後鼻漏では、横になると鼻水が喉にたまりやすくなり、刺激で咳き込みが増え、明け方にかけて悪化することもあります。
3-3. 花粉で喘息が悪化
喘息のお子さんは、花粉の刺激で咳が悪化することもあります。
鼻と気道はひとつにつながっているので、どちらかでアレルギー反応が起こると、もう一方にも影響が及び、両方に症状が出ることはよくあります。
4. 受診の目安と診療科の選び方
この章では、受診のタイミングや診療科の選び方、受診にあたっての準備を解説します。
4-1. 受診の目安
花粉症が疑われても、すぐに病院へ行くべきか迷うかもしれません。しかし、判断のポイントはシンプルで「家庭での工夫だけで生活の不便が解消できているかどうか」です。

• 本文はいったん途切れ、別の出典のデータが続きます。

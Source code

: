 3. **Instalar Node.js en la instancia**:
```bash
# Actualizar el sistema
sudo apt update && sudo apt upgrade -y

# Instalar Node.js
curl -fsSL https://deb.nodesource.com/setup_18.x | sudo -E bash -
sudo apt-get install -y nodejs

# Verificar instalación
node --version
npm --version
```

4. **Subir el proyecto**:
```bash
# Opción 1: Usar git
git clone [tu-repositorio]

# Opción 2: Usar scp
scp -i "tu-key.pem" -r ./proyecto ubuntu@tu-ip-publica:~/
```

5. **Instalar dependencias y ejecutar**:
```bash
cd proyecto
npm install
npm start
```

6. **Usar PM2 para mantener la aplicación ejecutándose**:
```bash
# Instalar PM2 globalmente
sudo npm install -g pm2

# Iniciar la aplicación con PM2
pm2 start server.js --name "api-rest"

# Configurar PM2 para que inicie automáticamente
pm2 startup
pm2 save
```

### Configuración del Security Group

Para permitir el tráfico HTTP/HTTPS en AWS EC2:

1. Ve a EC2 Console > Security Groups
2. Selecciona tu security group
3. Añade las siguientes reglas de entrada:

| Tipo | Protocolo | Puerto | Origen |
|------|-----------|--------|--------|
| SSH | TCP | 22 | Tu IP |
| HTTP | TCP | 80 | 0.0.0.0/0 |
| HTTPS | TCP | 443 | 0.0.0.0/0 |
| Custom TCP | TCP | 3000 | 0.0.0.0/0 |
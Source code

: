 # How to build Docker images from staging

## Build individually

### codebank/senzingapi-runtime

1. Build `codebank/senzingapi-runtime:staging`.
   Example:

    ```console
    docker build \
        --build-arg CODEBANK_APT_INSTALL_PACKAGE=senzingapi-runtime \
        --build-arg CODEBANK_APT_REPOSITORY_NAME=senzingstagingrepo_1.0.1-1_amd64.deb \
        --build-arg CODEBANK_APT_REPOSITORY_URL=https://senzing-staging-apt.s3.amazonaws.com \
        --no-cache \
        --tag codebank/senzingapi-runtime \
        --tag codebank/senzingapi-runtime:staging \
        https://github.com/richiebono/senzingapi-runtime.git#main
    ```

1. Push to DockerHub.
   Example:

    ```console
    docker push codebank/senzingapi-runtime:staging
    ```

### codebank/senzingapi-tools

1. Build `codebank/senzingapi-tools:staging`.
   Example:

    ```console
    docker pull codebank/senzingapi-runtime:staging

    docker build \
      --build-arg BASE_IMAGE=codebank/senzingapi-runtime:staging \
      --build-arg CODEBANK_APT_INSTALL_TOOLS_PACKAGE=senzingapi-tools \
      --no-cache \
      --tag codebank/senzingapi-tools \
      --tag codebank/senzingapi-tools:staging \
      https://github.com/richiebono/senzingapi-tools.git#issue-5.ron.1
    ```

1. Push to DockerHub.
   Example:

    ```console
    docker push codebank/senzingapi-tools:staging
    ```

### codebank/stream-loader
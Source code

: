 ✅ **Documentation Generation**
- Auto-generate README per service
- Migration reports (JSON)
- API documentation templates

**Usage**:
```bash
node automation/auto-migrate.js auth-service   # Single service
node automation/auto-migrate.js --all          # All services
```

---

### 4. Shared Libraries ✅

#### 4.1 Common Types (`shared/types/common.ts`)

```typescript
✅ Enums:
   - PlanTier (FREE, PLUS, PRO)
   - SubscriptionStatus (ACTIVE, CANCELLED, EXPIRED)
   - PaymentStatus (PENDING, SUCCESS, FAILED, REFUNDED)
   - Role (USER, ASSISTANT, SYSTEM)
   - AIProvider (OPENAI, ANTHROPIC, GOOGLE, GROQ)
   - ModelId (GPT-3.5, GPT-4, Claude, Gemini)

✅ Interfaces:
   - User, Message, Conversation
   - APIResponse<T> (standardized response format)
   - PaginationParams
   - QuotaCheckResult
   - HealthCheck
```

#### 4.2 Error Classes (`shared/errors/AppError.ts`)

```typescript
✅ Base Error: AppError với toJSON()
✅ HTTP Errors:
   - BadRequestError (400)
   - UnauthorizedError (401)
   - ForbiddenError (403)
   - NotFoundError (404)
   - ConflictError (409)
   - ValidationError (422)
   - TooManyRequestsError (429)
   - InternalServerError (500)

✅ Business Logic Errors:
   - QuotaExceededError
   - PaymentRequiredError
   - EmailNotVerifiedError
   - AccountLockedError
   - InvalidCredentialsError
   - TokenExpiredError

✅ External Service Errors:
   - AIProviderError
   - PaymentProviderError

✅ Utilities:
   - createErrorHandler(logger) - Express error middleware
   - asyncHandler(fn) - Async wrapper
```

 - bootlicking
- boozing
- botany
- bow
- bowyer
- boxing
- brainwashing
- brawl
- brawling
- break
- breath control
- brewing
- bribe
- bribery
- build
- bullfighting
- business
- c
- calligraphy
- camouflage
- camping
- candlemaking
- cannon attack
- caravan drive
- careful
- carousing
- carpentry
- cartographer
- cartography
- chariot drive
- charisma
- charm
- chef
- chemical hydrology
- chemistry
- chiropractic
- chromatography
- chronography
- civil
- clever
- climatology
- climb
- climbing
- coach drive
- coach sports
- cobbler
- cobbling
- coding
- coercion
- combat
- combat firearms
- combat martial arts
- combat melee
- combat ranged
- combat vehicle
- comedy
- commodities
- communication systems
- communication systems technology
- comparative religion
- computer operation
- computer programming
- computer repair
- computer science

例えば、「夜の鼻づまりや咳で眠れず翌朝の機嫌が悪い」「登園・登校がつらく学習や活動に支障がある」——こうした場合は受診のサインと考えて差し支えありません。
もう一つの目安は、症状の時期性と持続性です。「毎年同じ季節に出る」「二週間以上続く」場合は、自然に任せるよりも早めに専門家の診察を受けたほうが、子どもも家族も負担を軽くできます。
4-2. どの診療科へ行けばよい?
診療科の選び方は、「いちばん困っていること」を基準にすると迷いません。
<小児科>
発熱や感染症との区別、全身状態の確認を含めた「入口」に適しています。
<耳鼻いんこう科>
鼻・のど・耳の細かい所見や局所処置が可能です。
<アレルギー科>
検査や長期管理の設計、複数アレルギーの総合評価を行います。
<呼吸器内科>
鼻だけでなく、夜間の咳き込みなど気道全体の不調が目立つ場合に適しています。後鼻漏や喘息の傾向も同時に診ることができます。
4-3. 受診前にメモしておくと役に立つこと
・いつから、どの時間帯に強いか(朝/夜/外遊び後)
・家族のアレルギー歴(花粉症・喘息・アトピーなど)
・家での対策とその効果(着替え、室内干し、入浴前後の変化など)
この三点があるだけで、診察の精度が上がり、無理のないプランに近づきます。
5. 家庭でできる対策
家での工夫は、少しずつの積み重ねが大切です。
完璧を目指す必要はありません。家族の生活に組み込みやすいものから始め、手応えのある対策を残していきましょう。
5-1. 帰宅動線を整える
上着は玄関で軽くはらい、可能であればそこで部屋着に着替えましょう。次に洗面所で顔を洗い、目の周りを清潔に保つだけでも、家の中に入る花粉の量は大きく減ります。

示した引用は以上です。